Brief: Please return only the lines from the one holding "###### Reliability" through the one holding "###### Performance", exactly as they appear in the records below, both ends included.

(Stored items from a collection)
══════

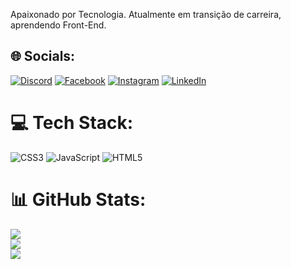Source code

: 

Apaixonado por Tecnologia. Atualmente em transição de carreira, aprendendo Front-End.


## 🌐 Socials:
[![Discord](https://img.shields.io/badge/Discord-%237289DA.svg?logo=discord&logoColor=white)](https://discord.gg/DevJonn#8255) [![Facebook](https://img.shields.io/badge/Facebook-%231877F2.svg?logo=Facebook&logoColor=white)](https://facebook.com/https://www.facebook.com/jonathan.lopes.5458) [![Instagram](https://img.shields.io/badge/Instagram-%23E4405F.svg?logo=Instagram&logoColor=white)](https://instagram.com/https://www.instagram.com/_jont4/) [![LinkedIn](https://img.shields.io/badge/LinkedIn-%230077B5.svg?logo=linkedin&logoColor=white)](https://linkedin.com/in/www.linkedin.com/in/Dev-Jonn) 

# 💻 Tech Stack:
![CSS3](https://img.shields.io/badge/css3-%231572B6.svg?style=for-the-badge&logo=css3&logoColor=white) ![JavaScript](https://img.shields.io/badge/javascript-%23323330.svg?style=for-the-badge&logo=javascript&logoColor=%23F7DF1E) ![HTML5](https://img.shields.io/badge/html5-%23E34F26.svg?style=for-the-badge&logo=html5&logoColor=white)
# 📊 GitHub Stats:
![](https://github-readme-stats.vercel.app/api?username=DevJonn&theme=gotham&hide_border=false&include_all_commits=false&count_private=false)<br/>
![](https://github-readme-streak-stats.herokuapp.com/?user=DevJonn&theme=gotham&hide_border=false)<br/>
![](https://github-readme-stats.vercel.app/api/top-langs/?username=DevJonn&theme=gotham&hide_border=false&include_all_commits=false&count_private=false&layout=compact)
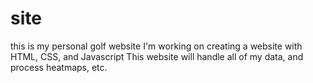 # site

this is my personal golf website
I'm working on creating a website with HTML, CSS, and Javascript
This website will handle all of my data, and process heatmaps, etc.
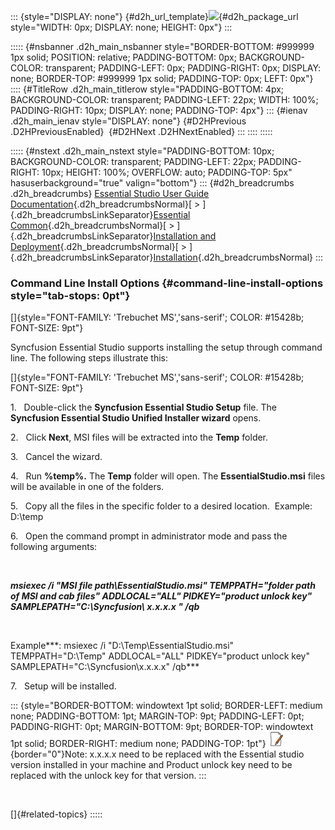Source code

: ::: {style="DISPLAY: none"}
[](ms-xhelp:///?Id=d2h_url_template){#d2h_url_template}![](!package_url!){#d2h_package_url style="WIDTH: 0px; DISPLAY: none; HEIGHT: 0px"}
:::

::::: {#nsbanner .d2h_main_nsbanner style="BORDER-BOTTOM: #999999 1px solid; POSITION: relative; PADDING-BOTTOM: 0px; BACKGROUND-COLOR: transparent; PADDING-LEFT: 0px; PADDING-RIGHT: 0px; DISPLAY: none; BORDER-TOP: #999999 1px solid; PADDING-TOP: 0px; LEFT: 0px"}
:::: {#TitleRow .d2h_main_titlerow style="PADDING-BOTTOM: 4px; BACKGROUND-COLOR: transparent; PADDING-LEFT: 22px; WIDTH: 100%; PADDING-RIGHT: 10px; DISPLAY: none; PADDING-TOP: 4px"}
::: {#ienav .d2h_main_ienav style="DISPLAY: none"}
[](ms-xhelp:///?Id=b7af32d7-3008-49de-b793-95f6e8d36b3c){#D2HPrevious .D2HPreviousEnabled}  [](ms-xhelp:///?Id=41164503-a5a6-481d-83e6-cb97e1e50314){#D2HNext .D2HNextEnabled}
:::
::::
:::::

::::: {#nstext .d2h_main_nstext style="PADDING-BOTTOM: 10px; BACKGROUND-COLOR: transparent; PADDING-LEFT: 22px; PADDING-RIGHT: 10px; HEIGHT: 100%; OVERFLOW: auto; PADDING-TOP: 5px" hasuserbackground="true" valign="bottom"}
::: {#d2h_breadcrumbs .d2h_breadcrumbs}
[Essential Studio User Guide Documentation](ms-xhelp:///?Id=12457748-09e3-4d74-a240-8e049cedf030){.d2h_breadcrumbsNormal}[ \> ]{.d2h_breadcrumbsLinkSeparator}[Essential Common](ms-xhelp:///?Id=2bfe10b6-fac1-4f91-a173-04db314f10c3){.d2h_breadcrumbsNormal}[ \> ]{.d2h_breadcrumbsLinkSeparator}[Installation and Deployment](ms-xhelp:///?Id=edacfc75-68a5-4518-870d-ce716c583177){.d2h_breadcrumbsNormal}[ \> ]{.d2h_breadcrumbsLinkSeparator}[Installation](ms-xhelp:///?Id=42919f09-7ce5-460d-ab38-60707b419f40){.d2h_breadcrumbsNormal}
:::

### Command Line Install Options {#command-line-install-options style="tab-stops: 0pt"}

[]{style="FONT-FAMILY: 'Trebuchet MS','sans-serif'; COLOR: #15428b; FONT-SIZE: 9pt"} 

Syncfusion Essential Studio supports installing the setup through command line. The following steps illustrate this:

[]{style="FONT-FAMILY: 'Trebuchet MS','sans-serif'; COLOR: #15428b; FONT-SIZE: 9pt"} 

1.   Double-click the **Syncfusion Essential Studio Setup** file. The **Syncfusion Essential Studio Unified Installer wizard** opens.

2.   Click **Next**, MSI files will be extracted into the **Temp** folder.

3.   Cancel the wizard.

4.   Run **%temp%.** The **Temp** folder will open. The **EssentialStudio.msi** files will be available in one of the folders.

5.   Copy all the files in the specific folder to a desired location.  Example: D:\\temp

6.   Open the command prompt in administrator mode and pass the following arguments:

 

***msiexec /i \"MSI file path\\EssentialStudio.msi\" TEMPPATH=\"folder path of MSI and cab files\" ADDLOCAL=\"ALL\" PIDKEY=\"product unlock key\" SAMPLEPATH=\"C:\\Syncfusion\\ x.x.x.x \" /qb***

 

Example***: msiexec /i \"D:\\Temp\\EssentialStudio.msi\" TEMPPATH=\"D:\\Temp\" ADDLOCAL=\"ALL\" PIDKEY=\"product unlock key\" SAMPLEPATH=\"C:\\Syncfusion\\x.x.x.x\" /qb***

7.   Setup will be installed.

::: {style="BORDER-BOTTOM: windowtext 1pt solid; BORDER-LEFT: medium none; PADDING-BOTTOM: 1pt; MARGIN-TOP: 9pt; PADDING-LEFT: 0pt; PADDING-RIGHT: 0pt; MARGIN-BOTTOM: 9pt; BORDER-TOP: windowtext 1pt solid; BORDER-RIGHT: medium none; PADDING-TOP: 1pt"}
![](ImagesExt/image67_1.jpg){border="0"}Note: x.x.x.x need to be replaced with the Essential studio version installed in your machine and Product unlock key need to be replaced with the unlock key for that version.
:::

 

[]{#related-topics}
:::::
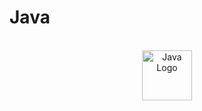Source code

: # Java #
<br>
<div align="center">
    <img src="https://cdn-icons-png.flaticon.com/512/311/311334.png" alt="Java Logo" width="80" height="80">
</div>

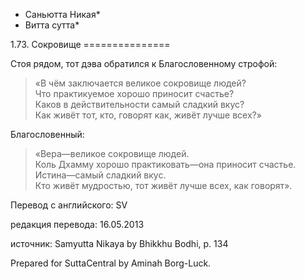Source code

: * Саньютта Никая*
* Витта сутта*

1\.73\. Сокровище
\=\=\=\=\=\=\=\=\=\=\=\=\=\=\=

Стоя рядом, тот дэва обратился к Благословенному строфой:

> «В чём заключается великое сокровище людей?  
> Что практикуемое хорошо приносит счастье?  
> Каков в действительности самый сладкий вкус?  
> Как живёт тот, кто, говорят как, живёт лучше всех?»

Благословенный:

> «Вера—великое сокровище людей\.  
> Коль Дхамму хорошо практиковать—она приносит счастье\.  
> Истина—самый сладкий вкус\.  
> Кто живёт мудростью, тот живёт лучше всех, как говорят»\.

Перевод с английского: SV

редакция перевода: 16\.05\.2013

источник: Samyutta Nikaya by Bhikkhu Bodhi, p\. 134

Prepared for SuttaCentral by Aminah Borg\-Luck\.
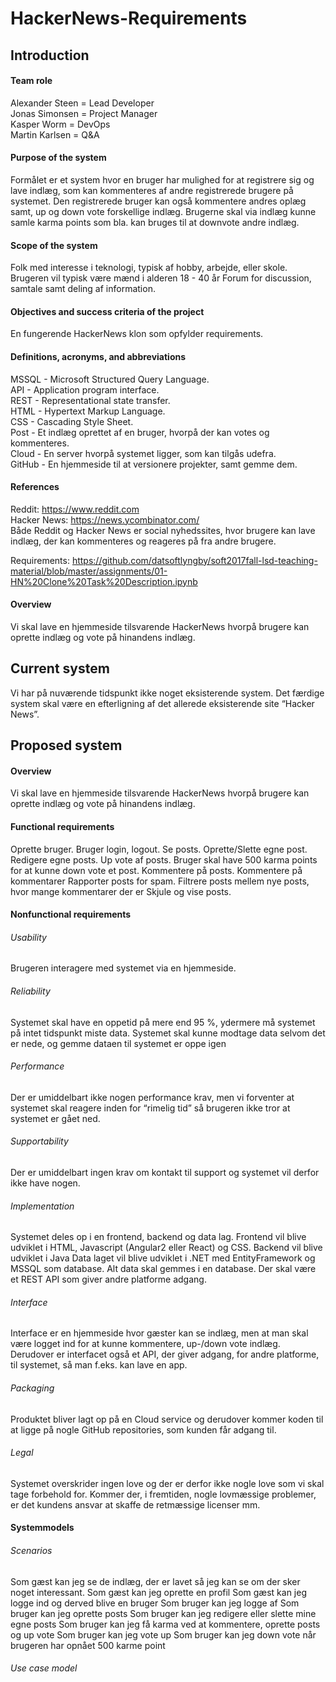 # HackerNews-Requirements

## Introduction

#### Team role
Alexander Steen = Lead Developer<br />
Jonas Simonsen = Project Manager<br />
Kasper Worm = DevOps<br />
Martin Karlsen = Q&A<br />

#### Purpose of the system
Formålet er et system hvor en bruger har mulighed for at registrere sig og lave indlæg, som kan kommenteres af andre registrerede brugere på systemet. Den registrerede bruger kan også kommentere andres oplæg samt, up og down vote forskellige indlæg. 
Brugerne skal via indlæg kunne samle karma points som bla. kan bruges til at downvote andre indlæg.

#### Scope of the system
Folk med interesse i teknologi, typisk af hobby, arbejde, eller skole. 
Brugeren vil typisk være mænd i alderen 18 - 40 år 
Forum for discussion, samtale samt deling af information.


#### Objectives and success criteria of the project
En fungerende HackerNews klon som opfylder requirements.



#### Definitions, acronyms, and abbreviations
MSSQL - Microsoft Structured Query Language.<br />
API - Application program interface.<br />
REST - Representational state transfer.<br />
HTML - Hypertext Markup Language.<br />
CSS - Cascading Style Sheet.<br />
Post - Et indlæg oprettet af en bruger, hvorpå der kan votes og kommenteres.<br />
Cloud - En server hvorpå systemet ligger, som kan tilgås udefra.<br />
GitHub - En hjemmeside til at versionere projekter, samt gemme dem.<br />

#### References
Reddit: https://www.reddit.com<br />
Hacker News: https://news.ycombinator.com/<br />
Både Reddit og Hacker News er social nyhedssites, hvor brugere kan lave indlæg, der kan kommenteres og reageres på fra andre brugere. 

Requirements: https://github.com/datsoftlyngby/soft2017fall-lsd-teaching-material/blob/master/assignments/01-HN%20Clone%20Task%20Description.ipynb<br />

#### Overview
Vi skal lave en hjemmeside tilsvarende HackerNews hvorpå brugere kan oprette indlæg og vote på hinandens indlæg.

## Current system
Vi har på nuværende tidspunkt ikke noget eksisterende system. Det færdige system skal være en efterligning af det allerede eksisterende site “Hacker News”.


## Proposed system

#### Overview
Vi skal lave en hjemmeside tilsvarende HackerNews hvorpå brugere kan oprette indlæg og vote på hinandens indlæg.

#### Functional requirements
Oprette bruger.
Bruger login, logout.
Se posts.
Oprette/Slette egne post.
Redigere egne posts.
Up vote af posts.
Bruger skal have 500 karma points for at kunne down vote et post.
Kommentere på posts.
Kommentere på kommentarer
Rapporter posts for spam.
Filtrere posts mellem nye posts, hvor mange kommentarer der er
Skjule og vise posts.

#### Nonfunctional requirements

###### Usability
Brugeren interagere med systemet via en hjemmeside.

###### Reliability
Systemet skal have en oppetid på mere end 95 %, ydermere må systemet på intet tidspunkt miste data. 
Systemet skal kunne modtage data selvom det er nede, og gemme dataen til systemet er oppe igen 

###### Performance
Der er umiddelbart ikke nogen performance krav, men vi forventer at systemet skal reagere inden for “rimelig tid” så brugeren ikke tror at systemet er gået ned.

###### Supportability
Der er umiddelbart ingen krav om kontakt til support og systemet vil derfor ikke have nogen.

###### Implementation
Systemet deles op i en frontend, backend og data lag.
Frontend vil blive udviklet i HTML, Javascript (Angular2 eller React) og CSS.
Backend vil blive udviklet i Java
Data laget vil blive udviklet i .NET med EntityFramework og MSSQL som database.
Alt data skal gemmes i en database.
Der skal være et REST API som giver andre platforme adgang.

###### Interface
Interface er en hjemmeside hvor gæster kan se indlæg, men at man skal være logget ind for at kunne kommentere, up-/down vote indlæg.
Derudover er interfacet også et API, der giver adgang, for andre platforme, til systemet, så man f.eks. kan lave en app.

###### Packaging
Produktet bliver lagt op på en Cloud service og derudover kommer koden til at ligge på nogle GitHub repositories, som kunden får adgang til.

###### Legal
Systemet overskrider ingen love og der er derfor ikke nogle love som vi skal tage forbehold for. Kommer der, i fremtiden, nogle lovmæssige problemer, er det kundens ansvar at skaffe de retmæssige licenser mm.

#### Systemmodels

###### Scenarios
Som gæst kan jeg se de indlæg, der er lavet så jeg kan se om der sker noget interessant.
Som gæst kan jeg oprette en profil
Som gæst kan jeg logge ind og derved blive en bruger
Som bruger kan jeg logge af
Som bruger kan jeg oprette posts
Som bruger kan jeg redigere eller slette mine egne posts
Som bruger kan jeg få karma ved at kommentere, oprette posts og up vote 
Som bruger kan jeg vote up
Som bruger kan jeg down vote når brugeren har opnået 500 karme point

###### Use case model
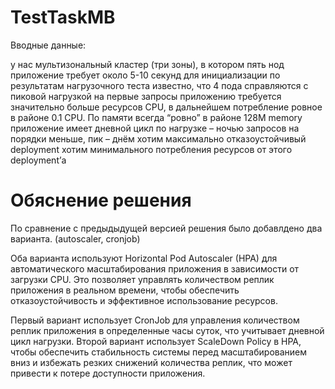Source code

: # TestTaskMB

Вводные данные:

у нас мультизональный кластер (три зоны), в котором пять нод
приложение требует около 5-10 секунд для инициализации
по результатам нагрузочного теста известно, что 4 пода справляются с пиковой нагрузкой
на первые запросы приложению требуется значительно больше ресурсов CPU, в дальнейшем потребление ровное в районе 0.1 CPU. По памяти всегда “ровно” в районе 128M memory
приложение имеет дневной цикл по нагрузке – ночью запросов на порядки меньше, пик – днём
хотим максимально отказоустойчивый deployment
хотим минимального потребления ресурсов от этого deployment’а


#  Обяснение решения
По сравнение с предыдыдущей версией решения было добавлдено два варианта. (autoscaler, cronjob)

Оба варианта используют Horizontal Pod Autoscaler (HPA) для автоматического масштабирования приложения в зависимости от загрузки CPU. Это позволяет управлять количеством реплик приложения в реальном времени, чтобы обеспечить отказоустойчивость и эффективное использование ресурсов.

Первый вариант использует CronJob для управления количеством реплик приложения в определенные часы суток, что учитывает дневной цикл нагрузки. Второй вариант использует ScaleDown Policy в HPA, чтобы обеспечить стабильность системы перед масштабированием вниз и избежать резких снижений количества реплик, что может привести к потере доступности приложения.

══════

Output of the exercise:
###### Reliability
Systemet skal have en oppetid på mere end 95 %, ydermere må systemet på intet tidspunkt miste data. 
Systemet skal kunne modtage data selvom det er nede, og gemme dataen til systemet er oppe igen 

###### Performance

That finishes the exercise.